▶
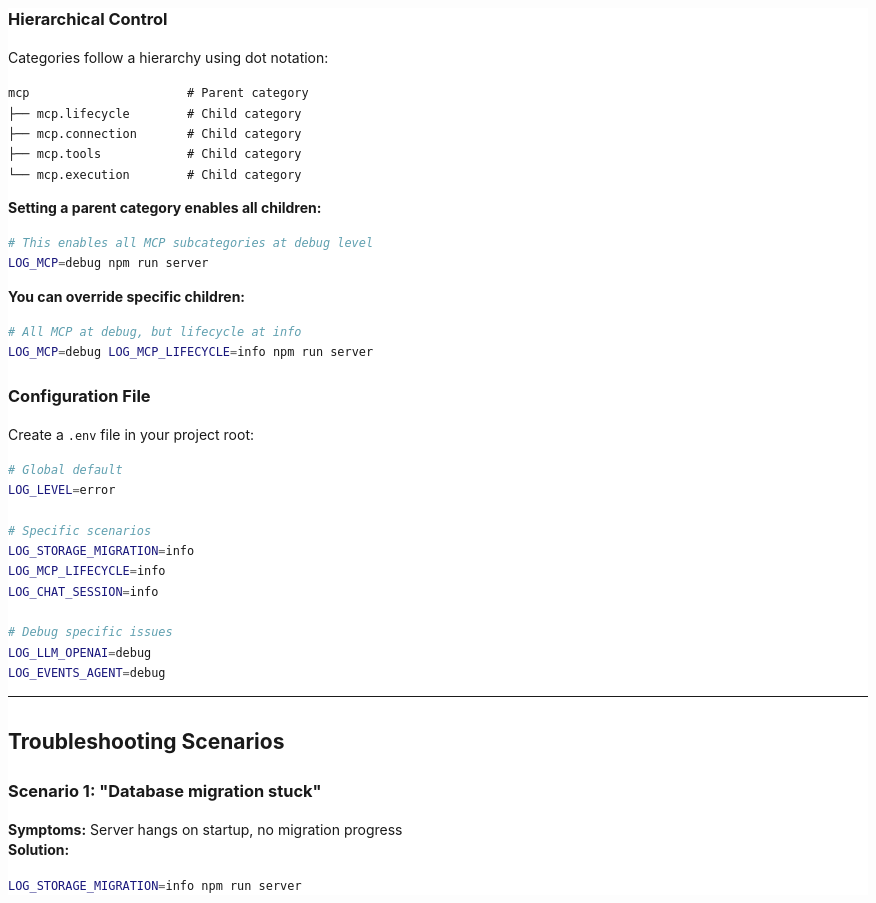 ### Hierarchical Control

Categories follow a hierarchy using dot notation:

```
mcp                      # Parent category
├── mcp.lifecycle        # Child category
├── mcp.connection       # Child category
├── mcp.tools            # Child category
└── mcp.execution        # Child category
```

**Setting a parent category enables all children:**

```bash
# This enables all MCP subcategories at debug level
LOG_MCP=debug npm run server
```

**You can override specific children:**

```bash
# All MCP at debug, but lifecycle at info
LOG_MCP=debug LOG_MCP_LIFECYCLE=info npm run server
```

### Configuration File

Create a `.env` file in your project root:

```bash
# Global default
LOG_LEVEL=error

# Specific scenarios
LOG_STORAGE_MIGRATION=info
LOG_MCP_LIFECYCLE=info
LOG_CHAT_SESSION=info

# Debug specific issues
LOG_LLM_OPENAI=debug
LOG_EVENTS_AGENT=debug
```

---

## Troubleshooting Scenarios

### Scenario 1: "Database migration stuck"

**Symptoms:** Server hangs on startup, no migration progress  
**Solution:**

```bash
LOG_STORAGE_MIGRATION=info npm run server
```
◀
> **WORK TASK**
All of the material goes into the answer exactly as it stands, except for the pictures.

> **SOLUTION TO THIS TASK**
 ### Hierarchical Control

Categories follow a hierarchy using dot notation:

```
mcp                      # Parent category
├── mcp.lifecycle        # Child category
├── mcp.connection       # Child category
├── mcp.tools            # Child category
└── mcp.execution        # Child category
```

**Setting a parent category enables all children:**

```bash
# This enables all MCP subcategories at debug level
LOG_MCP=debug npm run server
```

**You can override specific children:**

```bash
# All MCP at debug, but lifecycle at info
LOG_MCP=debug LOG_MCP_LIFECYCLE=info npm run server
```

### Configuration File

Create a `.env` file in your project root:

```bash
# Global default
LOG_LEVEL=error

# Specific scenarios
LOG_STORAGE_MIGRATION=info
LOG_MCP_LIFECYCLE=info
LOG_CHAT_SESSION=info

# Debug specific issues
LOG_LLM_OPENAI=debug
LOG_EVENTS_AGENT=debug
```

---

## Troubleshooting Scenarios

### Scenario 1: "Database migration stuck"

**Symptoms:** Server hangs on startup, no migration progress  
**Solution:**

```bash
LOG_STORAGE_MIGRATION=info npm run server
```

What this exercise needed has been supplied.